[Exercise directions]
Every entry below should be reproduced exactly; no picture is to be included.

=== Section Start ===

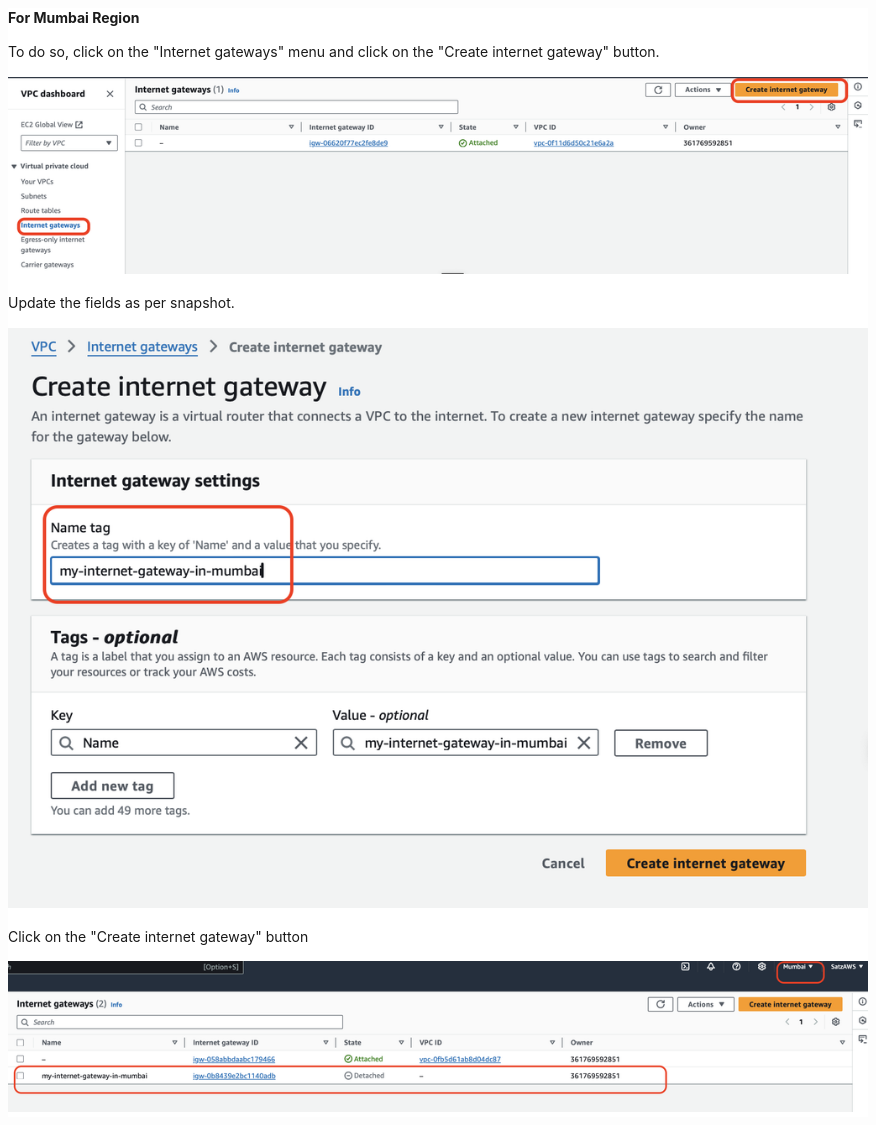 **For Mumbai Region**

To do so, click on the "Internet gateways" menu and click on the "Create internet gateway" button.

![aws_59.png](../../assets/aws_59.png)

Update the fields as per snapshot. 

![aws_126.png](../../assets/aws_126.png)

Click on the "Create internet gateway" button

![aws_127.png](../../assets/aws_127.png)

=== Section End ===

[Result of this exercise]
 **For Mumbai Region**

To do so, click on the "Internet gateways" menu and click on the "Create internet gateway" button.

![aws_59.png](../../assets/aws_59.png)

Update the fields as per snapshot. 

![aws_126.png](../../assets/aws_126.png)

Click on the "Create internet gateway" button

![aws_127.png](../../assets/aws_127.png)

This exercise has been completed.